As a laboratory of developmental biology, our guiding interest is to comprehend how complex biological patterns can be assembled with stereotyped precision. This requires a detailed understanding of how cells come to execute appropriate behaviors — be it adoption of specific cell fates, proliferation, or apoptosis — and do so at the right times, in the right places, and in the right numbers. Dysfunction of processes that direct normal tissue patterning results not only in developmental disorder but also underlies adult disease. Tellingly, many factors whose mutation is relevant to human cancer were first identified and characterized with respect to development in model organisms. To study these topics, we utilize integrative approaches, combining genetics, biochemistry, and genomewide approaches, to elucidate detailed molecular mechanisms and use these to understand in vivo biology as well as decipher genomic regulatory networks.
We have extensively utilized the fruitfly Drosophila melanogaster, based on its wealth of sophisticated genetic tools and depth of comparative genomic data. We focused on two topics in developmental patterning: (1) determination of cell fates by a cell-cell signaling cascade known as the Notch pathway and (2) the biological activities of microRNAs, a class of endogenous small regulatory RNAs. We study these with respect to the development of several fly tissues that are intricately yet robustly patterned. For example, the body surface of the fly is covered with mechanosensory bristles, which constitute most of its peripheral nervous system (Figure 1). The pattern of bristles is very stable in wildtype flies but is readily amenable to genetic manipulation.

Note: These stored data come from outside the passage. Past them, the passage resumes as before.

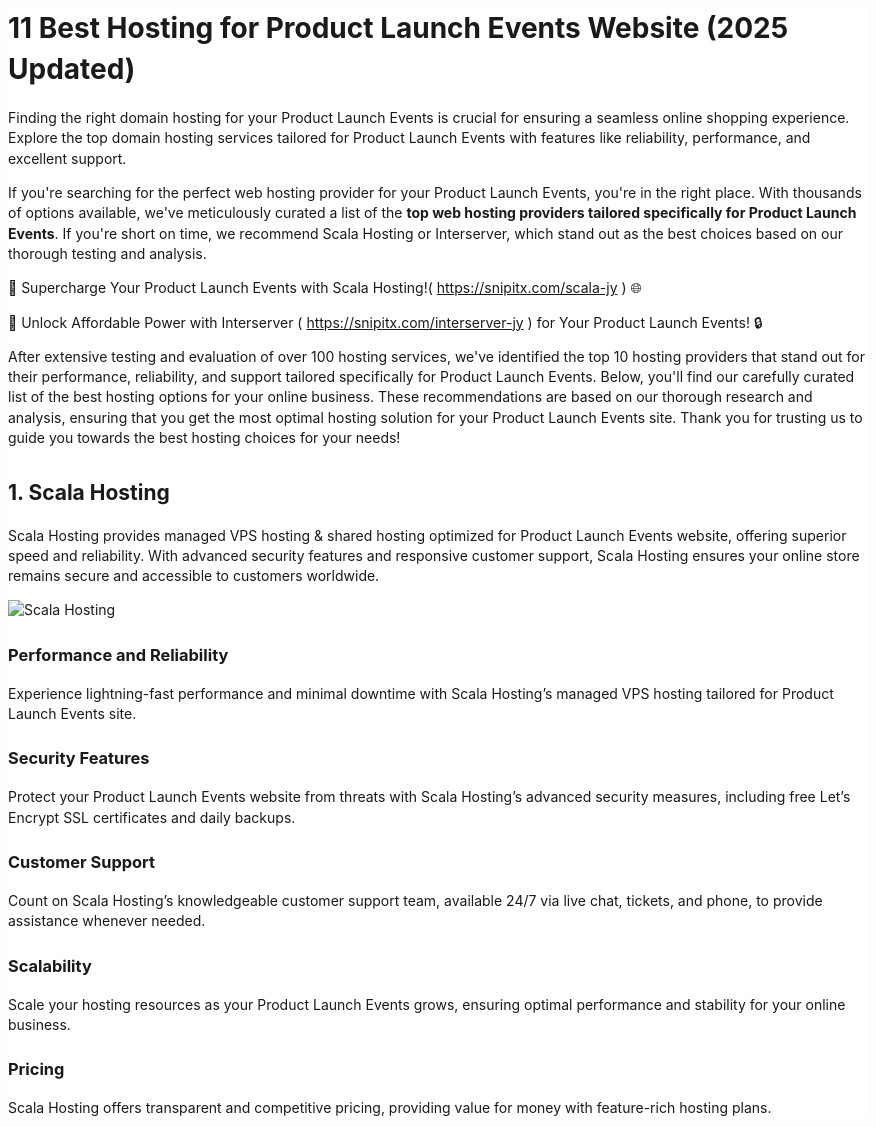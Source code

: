 # 11 Best Hosting for Product Launch Events Website (2025 Updated)

Finding the right domain hosting for your Product Launch Events is crucial for ensuring a seamless online shopping experience. Explore the top domain hosting services tailored for Product Launch Events with features like reliability, performance, and excellent support.

If you're searching for the perfect web hosting provider for your Product Launch Events, you're in the right place. With thousands of options available, we've meticulously curated a list of the **top web hosting providers tailored specifically for Product Launch Events**. If you're short on time, we recommend Scala Hosting or Interserver, which stand out as the best choices based on our thorough testing and analysis.

🚀 Supercharge Your Product Launch Events with Scala Hosting!( https://snipitx.com/scala-jy ) 🌐 

💸 Unlock Affordable Power with Interserver ( https://snipitx.com/interserver-jy ) for Your Product Launch Events! 🔒

After extensive testing and evaluation of over 100 hosting services, we've identified the top 10 hosting providers that stand out for their performance, reliability, and support tailored specifically for Product Launch Events. Below, you'll find our carefully curated list of the best hosting options for your online business. These recommendations are based on our thorough research and analysis, ensuring that you get the most optimal hosting solution for your Product Launch Events site. Thank you for trusting us to guide you towards the best hosting choices for your needs!

## 1. Scala Hosting

Scala Hosting provides managed VPS hosting & shared hosting optimized for Product Launch Events website, offering superior speed and reliability. With advanced security features and responsive customer support, Scala Hosting ensures your online store remains secure and accessible to customers worldwide.

![Scala Hosting](https://i.imgur.com/uJ5JIK3.png "Scala Web Hosting")

### Performance and Reliability
Experience lightning-fast performance and minimal downtime with Scala Hosting’s managed VPS hosting tailored for Product Launch Events site.

### Security Features
Protect your Product Launch Events website from threats with Scala Hosting’s advanced security measures, including free Let’s Encrypt SSL certificates and daily backups.

### Customer Support
Count on Scala Hosting’s knowledgeable customer support team, available 24/7 via live chat, tickets, and phone, to provide assistance whenever needed.

### Scalability
Scale your hosting resources as your Product Launch Events grows, ensuring optimal performance and stability for your online business.

### Pricing
Scala Hosting offers transparent and competitive pricing, providing value for money with feature-rich hosting plans.
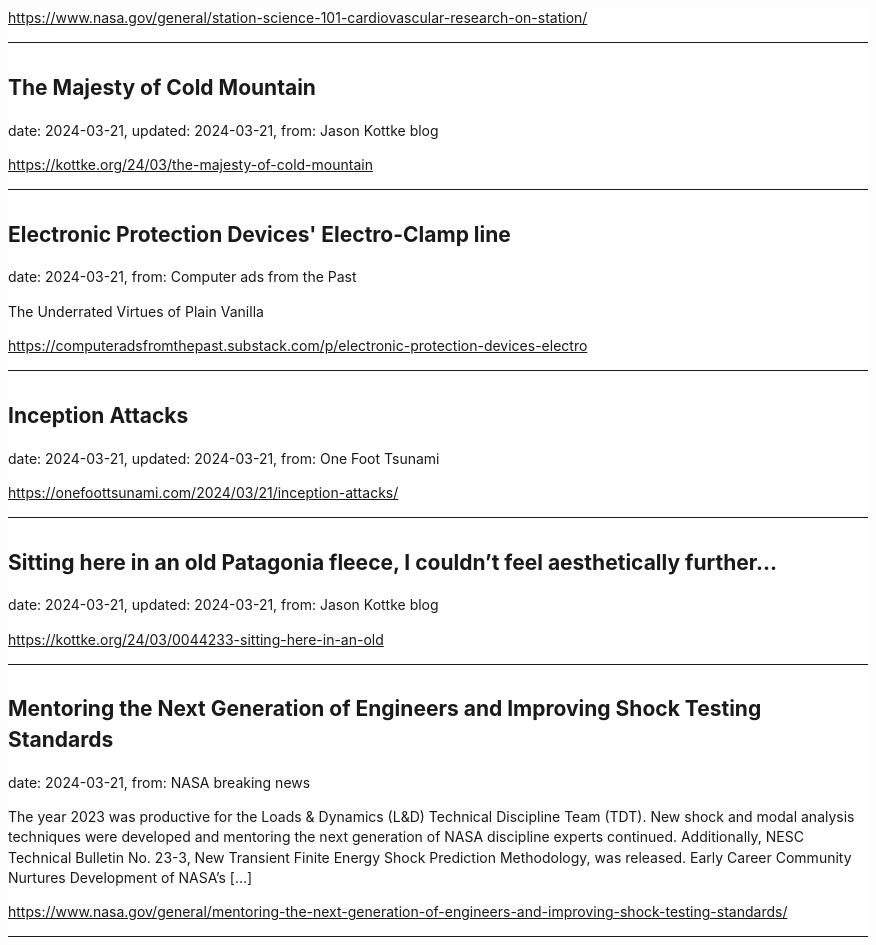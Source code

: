 <https://www.nasa.gov/general/station-science-101-cardiovascular-research-on-station/>

---

##  The Majesty of Cold Mountain 

date: 2024-03-21, updated: 2024-03-21, from: Jason Kottke blog

 

<https://kottke.org/24/03/the-majesty-of-cold-mountain>

---

## Electronic Protection Devices' Electro-Clamp line

date: 2024-03-21, from: Computer ads from the Past

The Underrated Virtues of Plain Vanilla 

<https://computeradsfromthepast.substack.com/p/electronic-protection-devices-electro>

---

## Inception Attacks

date: 2024-03-21, updated: 2024-03-21, from: One Foot Tsunami

 

<https://onefoottsunami.com/2024/03/21/inception-attacks/>

---

##  Sitting here in an old Patagonia fleece, I couldn&#8217;t feel aesthetically further... 

date: 2024-03-21, updated: 2024-03-21, from: Jason Kottke blog

 

<https://kottke.org/24/03/0044233-sitting-here-in-an-old>

---

## Mentoring the Next Generation of Engineers and Improving Shock Testing Standards

date: 2024-03-21, from: NASA breaking news

The year 2023 was productive for the Loads &#38; Dynamics (L&#38;D) Technical Discipline Team (TDT). New shock and modal analysis techniques were developed and mentoring the next generation of NASA discipline experts continued. Additionally, NESC Technical Bulletin No. 23-3, New Transient Finite Energy Shock Prediction Methodology, was released. Early Career Community Nurtures Development of NASA’s [&#8230;] 

<https://www.nasa.gov/general/mentoring-the-next-generation-of-engineers-and-improving-shock-testing-standards/>

---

By studying how PNS patterning and other settings are altered by manipulating Notch signaling, lineage transcription factors and microRNAs, we have uncovered new strategies regarding developmental patterning. Moreover, our mechanistic and genomic studies have yielded broadly conserved concepts regarding transcriptional gene regulation, small RNA discovery and biogenesis, and mRNA processing (e.g. tissue-specific alternative 3’UTR utilization [Fig. 2], circularization, and RNA methylation). We have subsequently extended many of these principles into mammalian systems, including into aspects of mouse development.